Marathon Digital (MARA) recently released its second-quarter revenue report, which failed to meet Wall Street’s expectations. The company reported revenue of $145.1 million, missing the forecast of $157.9 million by approximately 9%. This revenue miss was attributed to various operational challenges, including unexpected equipment failures, transmission line maintenance at its Ellendale site, an increased global hash rate, and the impact of the recent halving event on the mining sector. As a result, the CEO reported that these issues adversely affected the company’s BTC production.
Despite these setbacks, Marathon achieved a record mining power of 31.5 exahash per second (EH/s) in the quarter. The company aims to reach a hashrate of 50 EH/s by the end of the year and has plans for further expansion in 2025. However, the miner’s adjusted EBITDA dropped to a loss of $85.1 million from a $35.8 million gain in the previous year. This loss was primarily due to unfavorable fair value adjustments of its digital assets and reduced BTC production. To cover operating costs, Marathon sold 51% of the BTC it mined. However, the company has since purchased $100 million worth of bitcoin, choosing to retain all of it on its balance sheet, which now exceeds 20,000 BTC.
The report also highlighted that the average price of BTC mined in Q2 2024 was 136% higher than the previous year, despite a decrease in daily mining output. On average, Marathon mined 22.9 BTC per day, a decrease of 9.3 BTC per day compared to the prior period. The CEO acknowledged that the company has restructured internally to align with growth opportunities and enhance operational efficiency in response to these challenges.
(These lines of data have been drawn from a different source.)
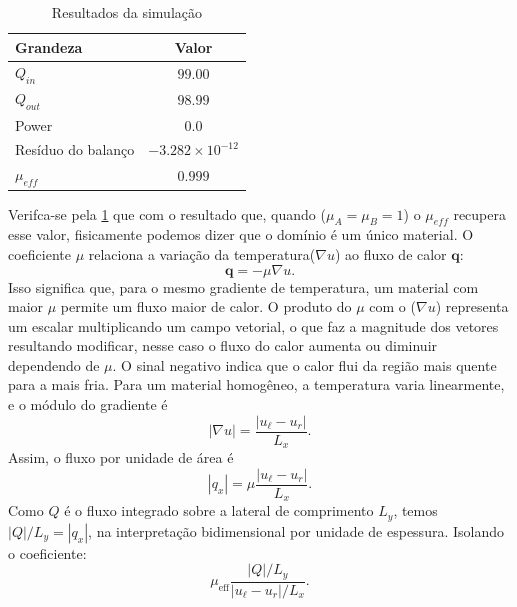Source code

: \documentclass{article}
\begin{document}
\begin{table}[htbp]
	\centering
	\caption{Resultados da simulação}
	\label{tab:resultados_nonhomogen}
	\begin{tabular}{lc}
		\hline
		\textbf{Grandeza} & \textbf{Valor} \\
		\hline
		$Q_{in}$ & $99.00$ \\
		$Q_{out}$ & $98.99$ \\
		Power & $0.0$ \\
		Resíduo do balanço & $-3.282 \times 10^{-12}$ \\
		$\mu_{eff}$ & $0.999$ \\
		\hline
	\end{tabular}
\end{table}
Verifca-se pela \cref{tab:resultados_nonhomogen} que com o resultado que, quando ($\mu_{A} = \mu_{B} = 1$) o \(\mu_{eff}\) recupera esse valor, fisicamente podemos dizer que o domínio é um único material. 
O coeficiente \(\mu\) relaciona a variação da temperatura($\nabla u$) ao fluxo de calor $\mathbf q$:
\begin{equation*}
	\mathbf q=-\mu\nabla u.
\end{equation*}
Isso significa que, para o mesmo gradiente de temperatura, um material com maior \(\mu\) permite um fluxo maior de calor. O produto do $\mu$ com o ($\nabla u$) representa um escalar multiplicando um campo vetorial, o que faz a magnitude dos vetores resultando modificar, nesse caso o fluxo do calor aumenta ou diminuir dependendo de $\mu$. O sinal negativo indica que o calor flui da região mais quente para a mais fria.
Para um material homogêneo, a temperatura varia linearmente, e o módulo do gradiente é
\begin{equation*}
	|\nabla u|=\frac{|u_\ell-u_r|}{L_x}.
\end{equation*}
Assim, o fluxo por unidade de área é
\begin{equation*}
	|q_x|=\mu\frac{|u_\ell-u_r|}{L_x}.
\end{equation*}
Como \(Q\) é o fluxo integrado sobre a lateral de comprimento \(L_y\), temos \(|Q|/L_y=|q_x|\), na interpretação bidimensional por unidade de espessura. Isolando o coeficiente:
\begin{equation*}
	\mu_{\mathrm{eff}}
	\frac{|Q|/L_y}{|u_\ell-u_r|/L_x}.
\end{equation*}
\end{document}
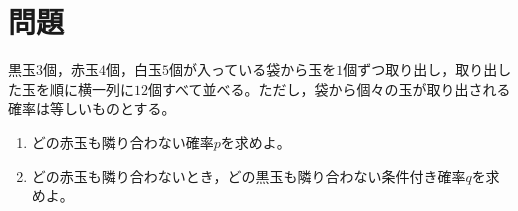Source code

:\documentclass[../../../doc/main]{subfiles}
\begin{document}
    \setcounter{chapter}{2}
    \setcounter{section}{1}
    \section{問題}\label{問題2}
        \begin{tcolorbox}
            黒玉$3$個，赤玉$4$個，白玉$5$個が入っている袋から玉を$1$個ずつ取り出し，取り出した玉を順に横一列に$12$個すべて並べる。ただし，袋から個々の玉が取り出される確率は等しいものとする。
            \begin{enumerate}
                \item [\kakkoichi] どの赤玉も隣り合わない確率$p$を求めよ。
                \item [\kakkoni] どの赤玉も隣り合わないとき，どの黒玉も隣り合わない条件付き確率$q$を求めよ。
            \end{enumerate}
        \end{tcolorbox}
\end{document}
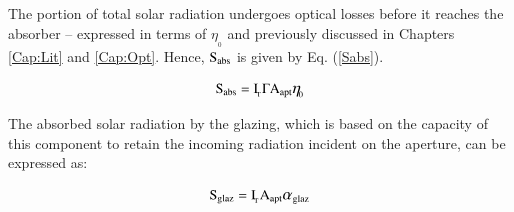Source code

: 
%
%
The portion of total solar radiation undergoes optical losses before it reaches the absorber -- expressed in terms of ${\eta_{\!_{0}}}$ and previously discussed in Chapters \ref{Cap:Lit} and \ref{Cap:Opt}. Hence, $\rm{S_{abs}}$ is given by Eq. (\ref{Sabs}).

\vspace{-0.75cm}
\begin{equation}
\mathrm{{S_{abs}} = I_{\!_{T}}\Gamma A_{apt}\mathlarger{{\eta_{\!_{0}}}}}
\label{Sabs}
\end{equation}

The absorbed solar radiation by the glazing, which is based on the capacity of this component to retain the incoming radiation incident on the aperture, can be expressed as:

\vspace{-0.75cm}
\begin{equation}
\mathrm{{S_{glaz}} = I_{\!_{T}}A_{apt}{\mathlarger{\alpha}_{\mathrm{glaz}}}}
\label{Sglaz}
\end{equation}

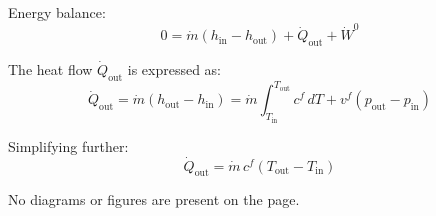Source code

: Energy balance:  
\[
0 = \dot{m} (h_{\text{in}} - h_{\text{out}}) + \dot{Q}_{\text{out}} + \dot{W}^0
\]  

The heat flow \( \dot{Q}_{\text{out}} \) is expressed as:  
\[
\dot{Q}_{\text{out}} = \dot{m} (h_{\text{out}} - h_{\text{in}}) = \dot{m} \int_{T_{\text{in}}}^{T_{\text{out}}} c^f \, dT + v^f (p_{\text{out}} - p_{\text{in}})
\]  

Simplifying further:  
\[
\dot{Q}_{\text{out}} = \dot{m} \, c^f (T_{\text{out}} - T_{\text{in}})
\]  

No diagrams or figures are present on the page.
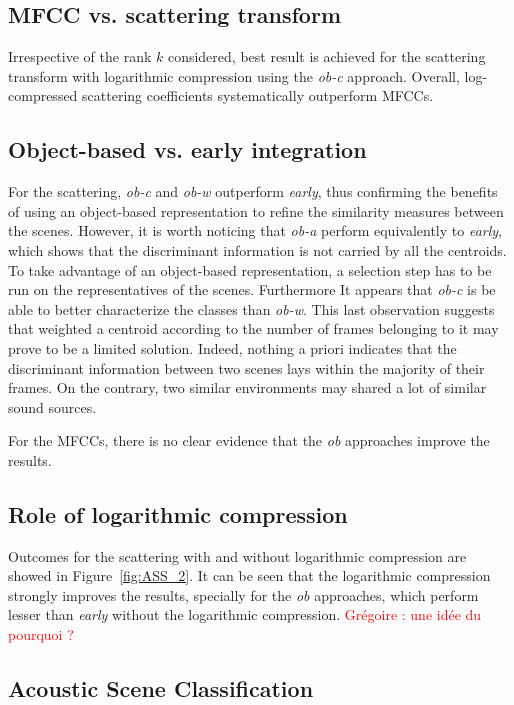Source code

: \documentclass[journal]{IEEEtran}
\makeatletter
\newcommand*{\vs}{vs.\@\xspace}
\newcommand{\gl}[1]{\textcolor{red}{Gr\'egoire : #1}}
\makeatother
\begin{document}
\subsection*{MFCC \vs scattering transform}

Irrespective of the rank $k$ considered, best result is achieved for the scattering transform with logarithmic compression using the \emph{ob-c} approach. Overall, log-compressed scattering coefficients systematically outperform MFCCs.

\subsection*{Object-based \vs early integration}

For the scattering, \emph{ob-c} and \emph{ob-w} outperform \emph{early}, thus confirming the benefits of using an object-based representation to refine the similarity measures between the scenes. However, it is worth noticing that \emph{ob-a} perform equivalently to \emph{early}, which shows that the discriminant information is not carried by all the centroids. To take advantage of an object-based representation, a selection step has to be run on the representatives of the scenes. Furthermore It appears that \emph{ob-c} is be able to better characterize the classes than \emph{ob-w}. This last observation suggests that weighted a centroid according to the number of frames belonging to it may prove to be a limited solution. Indeed, nothing a priori indicates that the discriminant information between two scenes lays within the majority of their frames. On the contrary, two similar environments may shared a lot of similar sound sources.

For the MFCCs, there is no clear evidence that the \emph{ob} approaches improve the results.

\subsection*{Role of logarithmic compression}

Outcomes for the scattering with and without logarithmic compression are showed in Figure~\ref{fig:ASS_2}. It can be seen that the logarithmic compression strongly improves the results, specially for the \emph{ob} approaches, which perform lesser than \emph{early} without the logarithmic compression. \gl{une idée du pourquoi ?}

\subsection{Acoustic Scene Classification}
\end{document}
Marathon Digital’s recent legal trouble, where they were fined $138 million for breaching a non-disclosure agreement, has added to the company’s financial pressures. Meanwhile, rival crypto miner Riot Platforms reported revenue of $70 million for Q2 2024, marking an 8.8% decrease year-over-year. However, Riot Platforms’ performance was notably closer to Wall Street’s estimates, with the reported revenue just 0.63% below Zacks’ prediction. Interestingly, MARA’s stock fell by 7.78% following the report, closing the trading day at $18.14.
Marathon Digital faces various challenges in its financial performance and operational efficiency, as highlighted by its second-quarter report. The company’s ability to address these issues, adapt to the changing market conditions, and execute its growth plans will be crucial in determining its future success in the competitive cryptocurrency mining industry.